* What to work on:
Below are entries; copy exactly the lines from the one with "### Add Your Hugging Face Access Token" through the one with "### Add Your NFS Inferless Volumes", both included, and leave out the rest.

○ ○ ○ ○

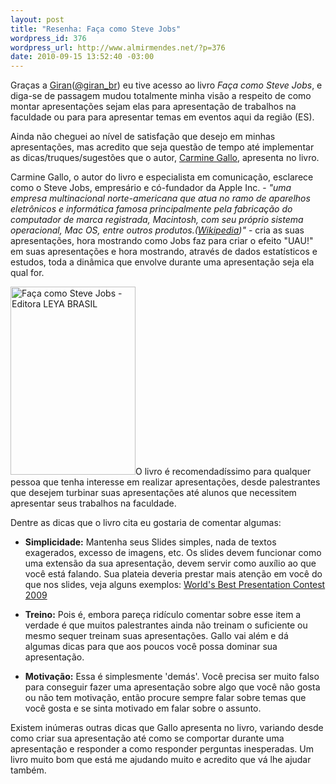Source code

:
 ```yaml
--- 
layout: post
title: "Resenha: Faça como Steve Jobs"
wordpress_id: 376
wordpress_url: http://www.almirmendes.net/?p=376
date: 2010-09-15 13:52:40 -03:00
---
```

Graças a <a href="http://www.giran.com.br/" target="_blank">Giran</a>(<a href="http://twitter.com/giran_br" target="_blank">@giran_br</a>) eu tive acesso ao livro <em>Faça como Steve Jobs</em>, e diga-se de passagem mudou totalmente minha visão a respeito de como montar apresentações sejam elas para apresentação de trabalhos na faculdade ou para para apresentar temas em eventos aqui da região (ES).

Ainda não cheguei ao nível de satisfação que desejo em minhas apresentações, mas acredito que seja questão de tempo até implementar as dicas/truques/sugestões que o autor, <a href="http://carminegallo.com/" target="_blank">Carmine Gallo</a>, apresenta no livro.

Carmine Gallo, o autor do livro e especialista em comunicação, esclarece como o Steve Jobs, empresário e có-fundador da Apple Inc. - <em>"uma empresa multinacional norte-americana que atua no ramo de aparelhos eletrônicos e informática famosa principalmente pela fabricação do computador de marca registrada, Macintosh, com seu próprio sistema operacional, Mac OS, entre outros produtos.(<a href="http://pt.wikipedia.org/wiki/Apple_Computer,_Inc." target="_blank">Wikipedia</a>)"</em> - cria as suas apresentações, hora mostrando como Jobs faz para criar o efeito "UAU!" em suas apresentações e hora mostrando, através de dados estatísticos e estudos, toda a dinâmica que envolve durante uma apresentação seja ela qual for.

<img class="alignright" title="Faça como Steve Jobs - Editora LEYA BRASIL" src="http://www.almirmendes.net/ext-images/noname.jpeg" alt="Faça como Steve Jobs - Editora LEYA BRASIL" width="200" height="301" />O livro é recomendadíssimo para qualquer pessoa que tenha interesse em realizar apresentações, desde palestrantes que desejem turbinar suas apresentações até alunos que necessitem apresentar seus trabalhos na faculdade.

Dentre as dicas que o livro cita eu gostaria de comentar algumas:
<ul>
	<li><strong>Simplicidade:</strong> Mantenha seus Slides simples, nada de textos exagerados, excesso de imagens, etc. Os slides devem funcionar como uma extensão da sua apresentação, devem servir como auxílio ao que você está falando. Sua plateia deveria prestar mais atenção em você do que nos slides, veja alguns exemplos: <a href="http://www.slideshare.net/contest/worlds-best-presentation-contest-2009" target="_blank">World's Best Presentation Contest 2009</a></li>
</ul>
<ul>
	<li><strong>Treino:</strong> Pois é, embora pareça ridículo comentar sobre esse item a verdade é que muitos palestrantes ainda não treinam o suficiente ou mesmo sequer treinam suas apresentações. Gallo vai além e dá algumas dicas para que aos poucos você possa dominar sua apresentação.</li>
</ul>
<ul>
	<li><strong>Motivação:</strong> Essa é simplesmente 'demás'. Você precisa ser muito falso para conseguir fazer uma apresentação sobre algo que você não gosta ou não tem motivação, então procure sempre falar sobre temas que você gosta e se sinta motivado em falar sobre o assunto.</li>
</ul>
Existem inúmeras outras dicas que Gallo apresenta no livro, variando desde como criar sua apresentação até como se comportar durante uma apresentação e responder a como responder perguntas inesperadas. Um livro muito bom que está me ajudando muito e acredito que vá lhe ajudar também.
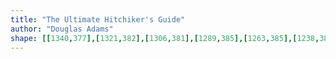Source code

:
 ```yaml
---
title: "The Ultimate Hitchiker's Guide"
author: "Douglas Adams"
shape: [[1340,377],[1321,382],[1306,381],[1289,385],[1263,385],[1238,387],[1226,386],[1220,388],[1186,387],[1181,389],[1147,388],[1142,390],[1120,389],[1116,392],[1115,396],[1115,407],[1120,424],[1118,512],[1119,543],[1121,549],[1121,569],[1123,580],[1122,762],[1123,861],[1125,901],[1124,927],[1126,974],[1127,1072],[1131,1138],[1130,1161],[1133,1343],[1132,1361],[1135,1429],[1135,1475],[1137,1492],[1136,1518],[1138,1569],[1138,1641],[1143,1672],[1140,1687],[1140,1724],[1142,1754],[1146,1766],[1156,1774],[1162,1776],[1179,1779],[1198,1778],[1222,1783],[1256,1782],[1266,1784],[1323,1784],[1336,1782],[1351,1782],[1372,1777],[1394,1777],[1417,1770],[1426,1765],[1433,1757],[1436,1745],[1435,1724],[1437,1718],[1438,1692],[1441,1526],[1440,1433],[1442,1427],[1443,1375],[1442,1275],[1444,1268],[1444,1178],[1446,1170],[1445,1096],[1447,1073],[1447,906],[1449,894],[1449,793],[1453,702],[1453,506],[1454,493],[1456,487],[1456,457],[1453,442],[1453,425],[1455,414],[1450,404],[1452,398],[1451,396],[1441,397],[1432,395],[1411,388],[1404,383],[1394,382],[1386,378],[1370,379],[1363,377],[1352,377]]
---
```

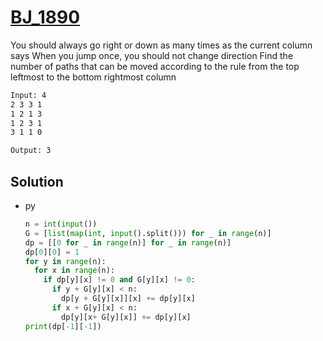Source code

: # [BJ_1890](https://acmicpc.net/problem/1890)

You should always go right or down as many times as the current column says
When you jump once, you should not change direction
Find the number of paths that can be moved according to the rule from the top leftmost to the bottom rightmost column

```txt
Input: 4
2 3 3 1
1 2 1 3
1 2 3 1
3 1 1 0

Output: 3
```

## Solution

* py

  ```py
  n = int(input())
  G = [list(map(int, input().split())) for _ in range(n)]
  dp = [[0 for _ in range(n)] for _ in range(n)]
  dp[0][0] = 1
  for y in range(n):
    for x in range(n):
      if dp[y][x] != 0 and G[y][x] != 0:
        if y + G[y][x] < n:
          dp[y + G[y][x]][x] += dp[y][x]
        if x + G[y][x] < n:
          dp[y][x+ G[y][x]] += dp[y][x]
  print(dp[-1][-1])
  ```
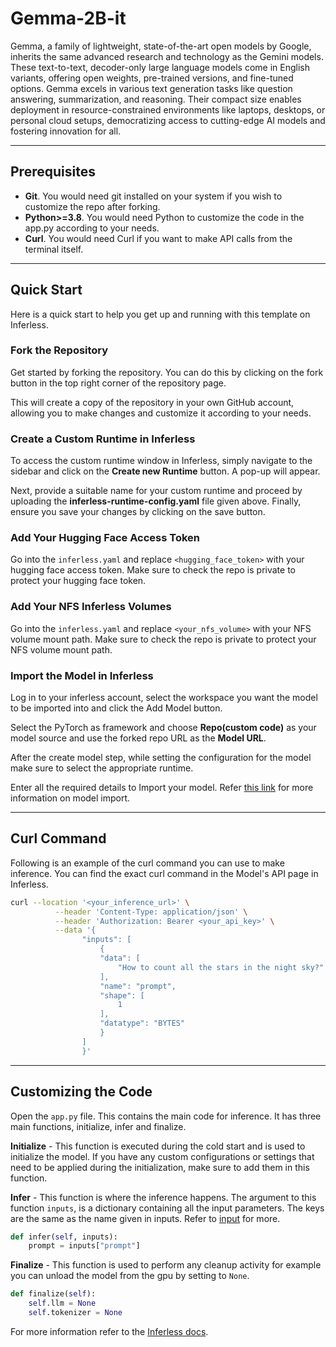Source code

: # Gemma-2B-it
Gemma, a family of lightweight, state-of-the-art open models by Google, inherits the same advanced research and technology as the Gemini models. These text-to-text, decoder-only large language models come in English variants, offering open weights, pre-trained versions, and fine-tuned options. Gemma excels in various text generation tasks like question answering, summarization, and reasoning. Their compact size enables deployment in resource-constrained environments like laptops, desktops, or personal cloud setups, democratizing access to cutting-edge AI models and fostering innovation for all.

---
## Prerequisites
- **Git**. You would need git installed on your system if you wish to customize the repo after forking.
- **Python>=3.8**. You would need Python to customize the code in the app.py according to your needs.
- **Curl**. You would need Curl if you want to make API calls from the terminal itself.

---
## Quick Start
Here is a quick start to help you get up and running with this template on Inferless.

### Fork the Repository
Get started by forking the repository. You can do this by clicking on the fork button in the top right corner of the repository page.

This will create a copy of the repository in your own GitHub account, allowing you to make changes and customize it according to your needs.

### Create a Custom Runtime in Inferless
To access the custom runtime window in Inferless, simply navigate to the sidebar and click on the **Create new Runtime** button. A pop-up will appear.

Next, provide a suitable name for your custom runtime and proceed by uploading the **inferless-runtime-config.yaml** file given above. Finally, ensure you save your changes by clicking on the save button.

### Add Your Hugging Face Access Token
Go into the `inferless.yaml` and replace `<hugging_face_token>` with your hugging face access token. Make sure to check the repo is private to protect your hugging face token.

### Add Your NFS Inferless Volumes
Go into the `inferless.yaml` and replace `<your_nfs_volume>` with your NFS volume mount path. Make sure to check the repo is private to protect your NFS volume mount path.

### Import the Model in Inferless
Log in to your inferless account, select the workspace you want the model to be imported into and click the Add Model button.

Select the PyTorch as framework and choose **Repo(custom code)** as your model source and use the forked repo URL as the **Model URL**.

After the create model step, while setting the configuration for the model make sure to select the appropriate runtime.

Enter all the required details to Import your model. Refer [this link](https://docs.inferless.com/integrations/git-custom-code/git--custom-code) for more information on model import.

---
## Curl Command
Following is an example of the curl command you can use to make inference. You can find the exact curl command in the Model's API page in Inferless.
```bash
curl --location '<your_inference_url>' \
          --header 'Content-Type: application/json' \
          --header 'Authorization: Bearer <your_api_key>' \
          --data '{
                "inputs": [
                    {
                    "data": [
                        "How to count all the stars in the night sky?"
                    ],
                    "name": "prompt",
                    "shape": [
                        1
                    ],
                    "datatype": "BYTES"
                    }
                ]
                }'
```

---
## Customizing the Code
Open the `app.py` file. This contains the main code for inference. It has three main functions, initialize, infer and finalize.

**Initialize** -  This function is executed during the cold start and is used to initialize the model. If you have any custom configurations or settings that need to be applied during the initialization, make sure to add them in this function.

**Infer** - This function is where the inference happens. The argument to this function `inputs`, is a dictionary containing all the input parameters. The keys are the same as the name given in inputs. Refer to [input](https://docs.inferless.com/model-import/input-output-schema) for more.

```python
def infer(self, inputs):
    prompt = inputs["prompt"]
```

**Finalize** - This function is used to perform any cleanup activity for example you can unload the model from the gpu by setting to `None`.
```python
def finalize(self):
    self.llm = None
    self.tokenizer = None
```

For more information refer to the [Inferless docs](https://docs.inferless.com/).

○ ○ ○ ○

* Answer to this task:
### Add Your Hugging Face Access Token
Go into the `inferless.yaml` and replace `<hugging_face_token>` with your hugging face access token. Make sure to check the repo is private to protect your hugging face token.

### Add Your NFS Inferless Volumes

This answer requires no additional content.